Where the Coq lives

| Comments GitHub

Writing reflective tactics

One important aspect of Coq's logic is the special status given to computation: while some systems require one to apply explicit deductive steps to show that two given terms are equal, Coq's logic considers any two terms that evaluate to the same result to be equal automatically, without the need for additional reasoning.
Without getting into too much detail, we can illustrate this idea with some simple examples. Russell and Whitehead's seminal Principia Mathematica had to develop hundreds of pages of foundational mathematics before being able to prove that 1 + 1 = 2. In contrast, here's what this proof looks like in Coq:

Definition one_plus_one : 1 + 1 = 2 := erefl.

erefl is the only constructor of the eq type; its type, forall A (a : A), a = a, tells us that we can use it to prove that given term a is equal to itself. Coq accepts one_plus_one as a valid proof because, even though the two sides of the equation are not syntactically the same, it is able to use the definition of + to compute the left-hand side and check that the result is the same as the right-hand side. This also works for some statements with variables in them, for instance

Definition zero_plus_n n : 0 + n = n := erefl.

The same principle applies here: + is defined by case analysis on its first argument, and doesn't even need to inspect the second one. Since the first argument on the left-hand side is a constructor (0), Coq can reduce the expression and conclude that both sides are equal.
Unfortunately, not every equality is a direct consequence of computation. For example, this proof attempt is rejected:

Fail Definition n_plus_zero n : n + 0 = n := erefl.

What happened here? As mentioned before, + is defined by case analysis on the first argument; since the first argument of the left-hand side doesn't start with a constructor, Coq doesn't know how to compute there. As it turns out, one actually needs an inductive argument to prove this result, which might end up looking like this, if we were to check the proof term that Coq produces:

Fixpoint n_plus_zero n : n + 0 = n :=
  match n with
  | 0 => erefl
  | n.+1 => let: erefl := n_plus_zero n in erefl

It seems that, although interesting, computation inside Coq isn't of much use when proving something. Or is it?
In this post, I will show how computation in Coq can be used to write certified automation tactics with a technique known as proof by reflection. Reflection is extensively used in Coq and in other proof assistants as well; it is at the core of powerful automation tactics such as ring, and played an important role in the formalization of the Four-color theorem. As a matter of fact, the name Ssreflect stands for small-scale reflection, due to the library's pervasive use of reflection and computation.
Let's see how reflection works by means of a basic (but interesting) example: a tactic for checking equalities between simple expressions involving natural numbers.

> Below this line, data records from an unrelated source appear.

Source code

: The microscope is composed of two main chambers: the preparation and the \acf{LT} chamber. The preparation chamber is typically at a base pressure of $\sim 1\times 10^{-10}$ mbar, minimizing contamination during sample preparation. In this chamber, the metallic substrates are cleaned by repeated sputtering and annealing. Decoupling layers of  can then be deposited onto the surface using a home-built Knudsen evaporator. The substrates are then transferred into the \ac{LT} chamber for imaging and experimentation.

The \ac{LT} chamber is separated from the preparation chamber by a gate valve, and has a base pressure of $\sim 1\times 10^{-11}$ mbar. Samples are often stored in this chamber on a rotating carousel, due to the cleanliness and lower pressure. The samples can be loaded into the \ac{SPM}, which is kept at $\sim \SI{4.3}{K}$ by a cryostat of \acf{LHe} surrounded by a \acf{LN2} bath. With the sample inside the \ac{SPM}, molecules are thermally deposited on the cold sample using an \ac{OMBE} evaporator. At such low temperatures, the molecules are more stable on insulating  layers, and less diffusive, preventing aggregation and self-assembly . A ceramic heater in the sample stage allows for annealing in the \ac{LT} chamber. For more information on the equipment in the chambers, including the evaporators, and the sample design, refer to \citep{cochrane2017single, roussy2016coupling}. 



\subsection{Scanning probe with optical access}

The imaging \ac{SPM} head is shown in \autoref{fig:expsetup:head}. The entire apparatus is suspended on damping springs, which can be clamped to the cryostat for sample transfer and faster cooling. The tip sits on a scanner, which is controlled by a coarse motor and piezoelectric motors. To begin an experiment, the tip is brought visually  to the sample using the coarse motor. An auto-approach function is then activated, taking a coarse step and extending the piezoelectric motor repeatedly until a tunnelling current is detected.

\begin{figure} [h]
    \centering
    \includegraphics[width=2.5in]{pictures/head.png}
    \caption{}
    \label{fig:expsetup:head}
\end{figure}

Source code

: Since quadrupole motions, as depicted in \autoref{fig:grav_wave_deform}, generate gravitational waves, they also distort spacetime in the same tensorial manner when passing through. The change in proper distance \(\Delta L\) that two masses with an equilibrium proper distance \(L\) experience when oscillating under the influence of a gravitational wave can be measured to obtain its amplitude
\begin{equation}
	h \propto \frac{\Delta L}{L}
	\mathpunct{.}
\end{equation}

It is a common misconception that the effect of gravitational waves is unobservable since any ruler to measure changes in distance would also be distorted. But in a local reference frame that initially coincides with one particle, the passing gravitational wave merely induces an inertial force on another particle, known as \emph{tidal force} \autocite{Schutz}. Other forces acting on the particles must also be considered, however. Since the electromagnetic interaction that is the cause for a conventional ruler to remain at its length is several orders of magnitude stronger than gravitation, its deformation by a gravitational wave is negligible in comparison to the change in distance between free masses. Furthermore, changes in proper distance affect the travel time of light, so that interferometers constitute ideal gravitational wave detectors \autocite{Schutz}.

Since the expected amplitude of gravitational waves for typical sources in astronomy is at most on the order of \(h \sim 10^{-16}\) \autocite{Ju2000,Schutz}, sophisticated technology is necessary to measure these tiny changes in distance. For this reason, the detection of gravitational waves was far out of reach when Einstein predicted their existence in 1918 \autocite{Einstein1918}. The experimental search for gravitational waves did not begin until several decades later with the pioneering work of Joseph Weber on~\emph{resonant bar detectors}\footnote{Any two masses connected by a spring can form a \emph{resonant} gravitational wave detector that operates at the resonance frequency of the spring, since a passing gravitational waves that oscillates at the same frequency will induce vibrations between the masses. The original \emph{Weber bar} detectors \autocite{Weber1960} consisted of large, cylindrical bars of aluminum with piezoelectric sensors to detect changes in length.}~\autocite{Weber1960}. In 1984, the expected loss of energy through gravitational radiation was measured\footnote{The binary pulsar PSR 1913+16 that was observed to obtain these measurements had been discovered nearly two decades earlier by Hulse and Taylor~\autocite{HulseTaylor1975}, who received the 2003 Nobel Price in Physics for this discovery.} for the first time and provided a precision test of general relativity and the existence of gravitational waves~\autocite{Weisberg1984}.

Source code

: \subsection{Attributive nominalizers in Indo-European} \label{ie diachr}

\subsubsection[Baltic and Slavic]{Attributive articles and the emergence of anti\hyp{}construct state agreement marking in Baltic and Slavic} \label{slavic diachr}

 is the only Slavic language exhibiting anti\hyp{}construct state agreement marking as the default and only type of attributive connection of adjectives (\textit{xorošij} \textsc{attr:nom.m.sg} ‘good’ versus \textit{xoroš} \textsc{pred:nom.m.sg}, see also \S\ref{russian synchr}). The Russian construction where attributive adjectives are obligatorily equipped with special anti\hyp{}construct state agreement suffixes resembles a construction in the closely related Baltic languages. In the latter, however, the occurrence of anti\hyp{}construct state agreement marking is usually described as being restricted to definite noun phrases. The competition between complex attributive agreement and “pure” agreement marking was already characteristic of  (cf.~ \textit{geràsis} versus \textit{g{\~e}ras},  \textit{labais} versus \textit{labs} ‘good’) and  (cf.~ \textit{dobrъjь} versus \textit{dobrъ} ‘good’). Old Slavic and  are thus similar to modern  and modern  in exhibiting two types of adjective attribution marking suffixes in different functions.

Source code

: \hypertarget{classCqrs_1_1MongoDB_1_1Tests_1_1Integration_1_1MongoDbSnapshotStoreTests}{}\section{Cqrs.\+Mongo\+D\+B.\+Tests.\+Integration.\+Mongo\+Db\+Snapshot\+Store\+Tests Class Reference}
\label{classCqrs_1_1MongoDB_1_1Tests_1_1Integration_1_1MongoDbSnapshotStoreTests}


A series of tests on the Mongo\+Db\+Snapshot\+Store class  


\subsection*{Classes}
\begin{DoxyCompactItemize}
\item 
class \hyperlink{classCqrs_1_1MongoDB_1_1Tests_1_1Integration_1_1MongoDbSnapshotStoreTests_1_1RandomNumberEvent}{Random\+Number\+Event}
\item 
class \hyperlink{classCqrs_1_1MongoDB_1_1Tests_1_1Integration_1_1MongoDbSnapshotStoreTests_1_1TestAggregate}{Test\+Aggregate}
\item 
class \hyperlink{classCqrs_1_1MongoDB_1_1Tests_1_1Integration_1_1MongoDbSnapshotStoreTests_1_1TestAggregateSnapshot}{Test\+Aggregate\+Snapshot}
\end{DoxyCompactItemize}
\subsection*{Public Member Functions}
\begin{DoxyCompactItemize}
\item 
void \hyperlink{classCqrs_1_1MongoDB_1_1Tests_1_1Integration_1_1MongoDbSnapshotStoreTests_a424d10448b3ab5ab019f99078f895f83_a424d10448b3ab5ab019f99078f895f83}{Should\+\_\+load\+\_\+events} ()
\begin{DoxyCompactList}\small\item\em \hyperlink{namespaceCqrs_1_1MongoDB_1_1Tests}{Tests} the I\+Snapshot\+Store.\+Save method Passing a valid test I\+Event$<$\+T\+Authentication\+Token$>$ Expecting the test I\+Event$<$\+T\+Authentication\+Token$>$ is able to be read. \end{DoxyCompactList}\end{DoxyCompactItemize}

Arithmetic with reflection

Imagine that we were in the middle of a proof and needed to show that two natural numbers are equal:

Lemma lem n m p : (n + m) * p = p * m + p * n.

ring is powerful enough to solve this goal by itself, but just for the sake of the example, suppose that we had to prove it by hand. We could write something like

Proof. by rewrite mulnDl (mulnC n) (mulnC m) addnC. Qed.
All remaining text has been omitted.